Exit West made it onto The New York Times Book Review's 10 Best Books list in 2017. The story of two lovers fleeing a war-torn city somewhere in the Middle East, it dips its toes into magical realism, refugee politics and reactions to displaced people in places like Greece, England and the United States. It checks a lot of boxes and includes beautiful, simple language, lively and heartfelt discussion of timely topics, and plenty of drama.

The club appreciated those aspects, but found the book's pacing jarring and distracting. Members found the magical realism element—doorways that allow people to pass instantly through countries and across continents—unwieldy. When asked by Books and Booze club organizer Paige Thomas who they would recommend Exit West to, several of them said it would be good reading for critics of a generous immigration and refugee policy.

It's always a little nerve-wracking, Thomas said afterward, when the group doesn't particularly like a book, but she added that merely liking a given book isn't the point of the club.

"I really feel the pressure. These people trust me; I hope this is a conversation," she said. "I'm thrilled that we're having a conversation, and I'm always enthusiastic about the 'whys.'"

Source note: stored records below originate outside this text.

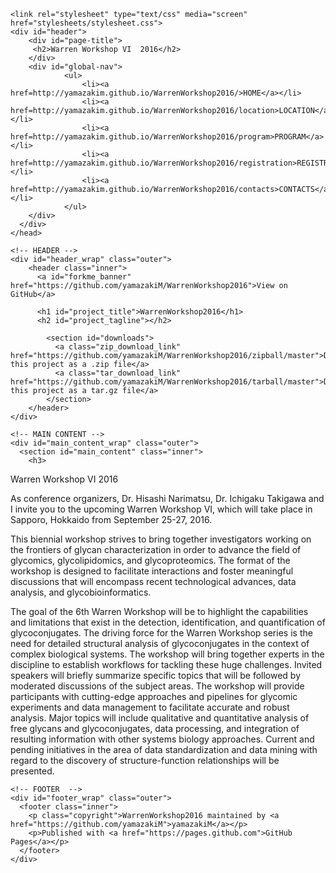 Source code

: <!DOCTYPE html>
<html>

  <head>
    <meta charset='utf-8'>
    <meta http-equiv="X-UA-Compatible" content="chrome=1">
    <meta name="description" content="WarrenWorkshop2016 : ">

    <link rel="stylesheet" type="text/css" media="screen" href="stylesheets/stylesheet.css">
    <div id="header">
        <div id="page-title">
         <h2>Warren Workshop VI  2016</h2>
        </div>
        <div id="global-nav">
                <ul>
                    <li><a href=http://yamazakim.github.io/WarrenWorkshop2016/>HOME</a></li>
                    <li><a href=http://yamazakim.github.io/WarrenWorkshop2016/location>LOCATION</a></li>
                    <li><a href=http://yamazakim.github.io/WarrenWorkshop2016/program>PROGRAM</a></li>
                    <li><a href=http://yamazakim.github.io/WarrenWorkshop2016/registration>REGISTRATION</a></li>
                    <li><a href=http://yamazakim.github.io/WarrenWorkshop2016/contacts>CONTACTS</a></li>
                </ul>
        </div>
      </div>
    </head>

  <body>

    <!-- HEADER -->
    <div id="header_wrap" class="outer">
        <header class="inner">
          <a id="forkme_banner" href="https://github.com/yamazakiM/WarrenWorkshop2016">View on GitHub</a>

          <h1 id="project_title">WarrenWorkshop2016</h1>
          <h2 id="project_tagline"></h2>

            <section id="downloads">
              <a class="zip_download_link" href="https://github.com/yamazakiM/WarrenWorkshop2016/zipball/master">Download this project as a .zip file</a>
              <a class="tar_download_link" href="https://github.com/yamazakiM/WarrenWorkshop2016/tarball/master">Download this project as a tar.gz file</a>
            </section>
        </header>
    </div>

    <!-- MAIN CONTENT -->
    <div id="main_content_wrap" class="outer">
      <section id="main_content" class="inner">
        <h3>
<a id="warren-workshop-vi-2016" class="anchor" href="#warren-workshop-vi-2016" aria-hidden="true"><span class="octicon octicon-link"></span></a>Warren Workshop VI 2016</h3>

<p>As conference organizers, Dr. Hisashi Narimatsu, Dr. Ichigaku Takigawa and I invite you to the upcoming Warren Workshop VI, which will take place in Sapporo, Hokkaido from September 25-27, 2016.</p>

<p>This biennial workshop strives to bring together investigators working on the frontiers of glycan characterization in order to advance the field of glycomics, glycolipidomics, and glycoproteomics. The format of the workshop is designed to facilitate interactions and foster meaningful discussions that will encompass recent technological advances, data analysis, and glycobioinformatics.</p>

<p>The goal of the 6th Warren Workshop will be to highlight the capabilities and limitations that exist in the detection, identification, and quantification of glycoconjugates. The driving force for the Warren Workshop series is the need for detailed structural analysis of glycoconjugates in the context of complex biological systems. The workshop will bring together experts in the discipline to establish workflows for tackling these huge challenges. Invited speakers will briefly summarize specific topics that will be followed by moderated discussions of the subject areas. The workshop will provide participants with cutting-edge approaches and pipelines for glycomic experiments and data management to facilitate accurate and robust analysis. Major topics will include qualitative and quantitative analysis of free glycans and glycoconjugates, data processing, and integration of resulting information with other systems biology approaches. Current and pending initiatives in the area of data standardization and data mining with regard to the discovery of structure-function relationships will be presented.</p>
      </section>
    </div>

    <!-- FOOTER  -->
    <div id="footer_wrap" class="outer">
      <footer class="inner">
        <p class="copyright">WarrenWorkshop2016 maintained by <a href="https://github.com/yamazakiM">yamazakiM</a></p>
        <p>Published with <a href="https://pages.github.com">GitHub Pages</a></p>
      </footer>
    </div>

    

  </body>
</html>
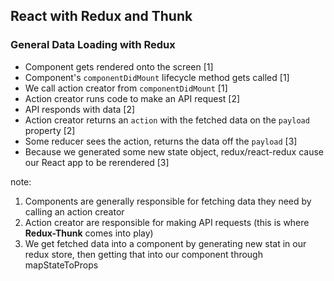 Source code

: ## React with Redux and Thunk

### General Data Loading with Redux

- Component gets rendered onto the screen [1]
- Component's `componentDidMount` lifecycle method gets called [1]
- We call action creator from `componentDidMount` [1]
- Action creator runs code to make an API request [2]
- API responds with data [2]
- Action creator returns an `action` with the fetched data on the `payload` property [2]
- Some reducer sees the action, returns the data off the `payload` [3]
- Because we generated some new state object, redux/react-redux cause our React app to be rerendered [3]

note:

1. Components are generally responsible for fetching data they need by calling an action creator
2. Action creator are responsible for making API requests (this is where **Redux-Thunk** comes into play)
3. We get fetched data into a component by generating new stat in our redux store, then getting that into our component through mapStateToProps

Books have been a major part of Thomas' life since, well, forever, and she's living the dream holding down jobs as a bookseller for Rediscovered Books and a library assistant at the Boise Public Library's Collister branch. She brings years of experience with books to what she called a "safe conversation about a book where, I hope, the curation is appreciated."

click to enlarge HARRISON BERRY
  • Harrison Berry

Purchasing a book isn't required to participate—there are plenty of copies of most of the selections at the library, Thomas said—and neither is imbibing, but drinking is in the club's name, and before the conversation on Exit West began, most of the participants had one of two themed cocktails in front of them. By far the most popular was Red Light Lover, a wine-red concoction made principally from mezcal and sloe gin. The other cocktail was the fragrant The Lives We Left Behind, made with black coffee and cherry bitters.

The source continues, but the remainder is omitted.